*REQUIREMENT:*
Where the string "reference" appears in a line of the data, show that line.

*DATA:*
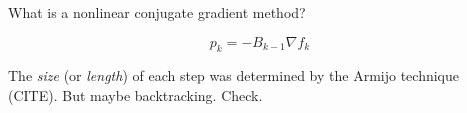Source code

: What is a nonlinear conjugate gradient method?

\begin{equation}
p_k = -B_{k-1}\nabla f_k
\end{equation}

The \emph{size} (or \emph{length}) of each step was determined by the 
Armijo technique (CITE).  But maybe backtracking. Check.





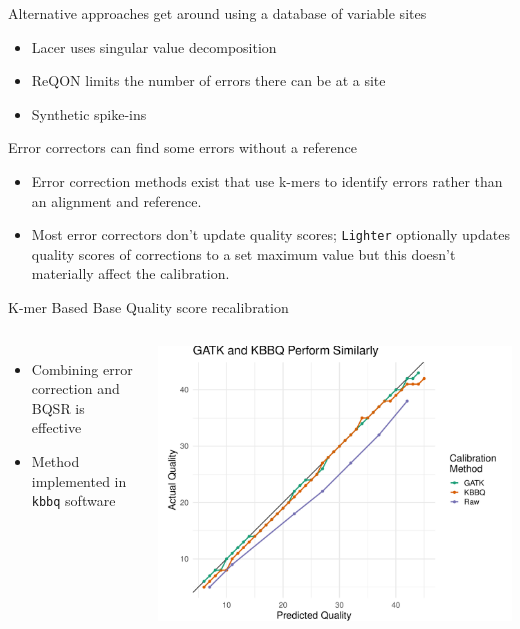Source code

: \documentclass{beamer}
\begin{document}
\begin{frame}{Alternative approaches get around using a database of variable sites}
\begin{itemize}
	\item Lacer uses singular value decomposition
	\item ReQON limits the number of errors there can be at a site
	\item Synthetic spike-ins
\end{itemize}
\end{frame}

\begin{frame}{Error correctors can find some errors without a reference}
\begin{itemize}
\item Error correction methods exist that use k-mers to identify errors rather than an alignment and reference.
\item Most error correctors don't update quality scores; \texttt{Lighter} optionally updates quality scores of corrections to a set maximum value but this doesn't materially affect the calibration.
\end{itemize}

\end{frame}

\begin{frame}{K-mer Based Base Quality score recalibration}
\begin{columns}
\begin{itemize}
\item Combining error correction and BQSR is effective
\item Method implemented in \texttt{kbbq} software
\end{itemize}
\includegraphics[width=.95\linewidth]{comparison.pdf}
\end{columns}
\end{frame}
\end{document}
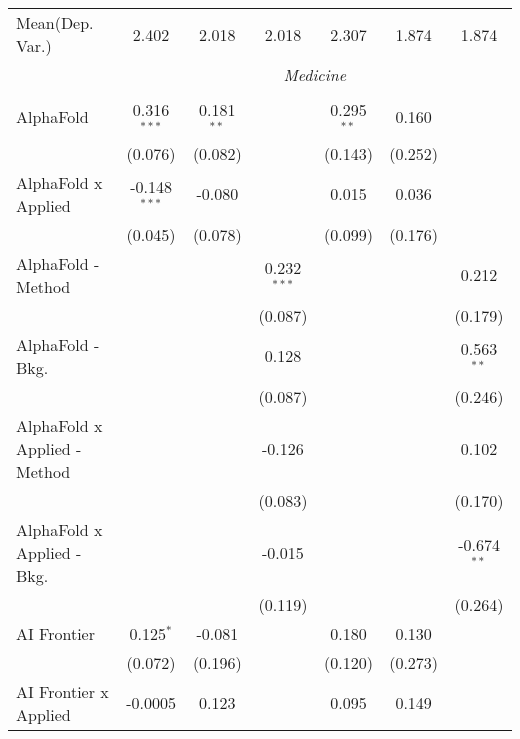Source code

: \begin{tabular}{lcccccc}
Mean(Dep. Var.) & 2.402 & 2.018 & 2.018 & 2.307 & 1.874 & 1.874 \\
 & \multicolumn{6}{c}{\textit{Medicine}} \\ \\
   AlphaFold                      & 0.316$^{***}$  & 0.181$^{**}$   &               & 0.295$^{**}$  & 0.160   &   \\   
                                  & (0.076)        & (0.082)        &               & (0.143)       & (0.252) &   \\   
   AlphaFold x Applied            & -0.148$^{***}$ & -0.080         &               & 0.015         & 0.036   &   \\   
                                  & (0.045)        & (0.078)        &               & (0.099)       & (0.176) &   \\   
   AlphaFold - Method             &                &                & 0.232$^{***}$ &               &         & 0.212\\   
                                  &                &                & (0.087)       &               &         & (0.179)\\   
   AlphaFold - Bkg.               &                &                & 0.128         &               &         & 0.563$^{**}$\\   
                                  &                &                & (0.087)       &               &         & (0.246)\\   
   AlphaFold x Applied - Method   &                &                & -0.126        &               &         & 0.102\\   
                                  &                &                & (0.083)       &               &         & (0.170)\\   
   AlphaFold x Applied - Bkg.     &                &                & -0.015        &               &         & -0.674$^{**}$\\   
                                  &                &                & (0.119)       &               &         & (0.264)\\   
   AI Frontier                    & 0.125$^{*}$    & -0.081         &               & 0.180         & 0.130   &   \\   
                                  & (0.072)        & (0.196)        &               & (0.120)       & (0.273) &   \\   
   AI Frontier x Applied          & -0.0005        & 0.123          &               & 0.095         & 0.149   &   \\   

\end{tabular}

*SOLUTION TO THE EXERCISE:*
\begin{frame}{Error correctors can find some errors without a reference}
\item Error correction methods exist that use k-mers to identify errors rather than an alignment and reference.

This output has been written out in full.